The lines below from the one with "Source code" up to and including the one with "takenobu.endo@gmail.com" are what you should set down, exactly and without pictures.
== == ==
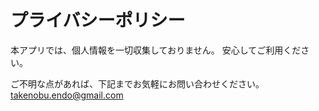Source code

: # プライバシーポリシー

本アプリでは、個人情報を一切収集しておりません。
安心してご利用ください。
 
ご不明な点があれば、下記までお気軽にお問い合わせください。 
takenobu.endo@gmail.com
== == ==
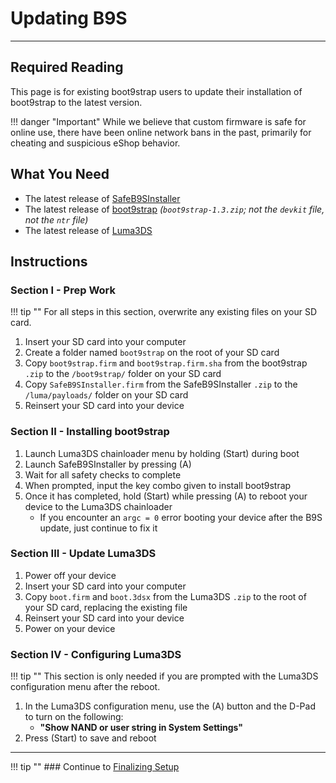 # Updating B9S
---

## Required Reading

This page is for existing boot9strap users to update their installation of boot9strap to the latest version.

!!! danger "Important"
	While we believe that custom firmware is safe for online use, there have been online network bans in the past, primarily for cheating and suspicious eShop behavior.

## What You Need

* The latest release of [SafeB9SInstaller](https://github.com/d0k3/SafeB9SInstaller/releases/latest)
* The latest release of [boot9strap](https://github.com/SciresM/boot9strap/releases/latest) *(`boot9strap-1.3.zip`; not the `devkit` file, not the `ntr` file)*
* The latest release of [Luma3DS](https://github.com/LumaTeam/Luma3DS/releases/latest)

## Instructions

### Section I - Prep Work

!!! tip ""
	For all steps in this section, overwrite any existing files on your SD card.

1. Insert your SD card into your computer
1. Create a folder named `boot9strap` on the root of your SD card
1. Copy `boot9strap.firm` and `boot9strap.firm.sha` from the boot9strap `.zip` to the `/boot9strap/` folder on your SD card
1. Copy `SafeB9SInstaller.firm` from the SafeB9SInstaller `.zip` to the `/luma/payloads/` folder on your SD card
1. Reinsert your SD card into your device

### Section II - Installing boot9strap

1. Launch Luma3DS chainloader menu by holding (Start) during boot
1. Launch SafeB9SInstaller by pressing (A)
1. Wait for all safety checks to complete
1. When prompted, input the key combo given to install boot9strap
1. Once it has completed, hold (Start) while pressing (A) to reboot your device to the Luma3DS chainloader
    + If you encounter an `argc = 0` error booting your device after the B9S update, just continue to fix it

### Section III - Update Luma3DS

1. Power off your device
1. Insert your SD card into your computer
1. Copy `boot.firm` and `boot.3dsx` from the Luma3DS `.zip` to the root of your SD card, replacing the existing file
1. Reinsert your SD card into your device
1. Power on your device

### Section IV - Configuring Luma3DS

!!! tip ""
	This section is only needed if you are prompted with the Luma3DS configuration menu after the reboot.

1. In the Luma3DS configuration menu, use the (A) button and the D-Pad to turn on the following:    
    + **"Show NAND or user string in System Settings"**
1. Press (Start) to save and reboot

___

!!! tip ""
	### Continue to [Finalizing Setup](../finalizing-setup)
== == ==
**Answer to the problem**
Source code

: # プライバシーポリシー

本アプリでは、個人情報を一切収集しておりません。
安心してご利用ください。
 
ご不明な点があれば、下記までお気軽にお問い合わせください。 
takenobu.endo@gmail.com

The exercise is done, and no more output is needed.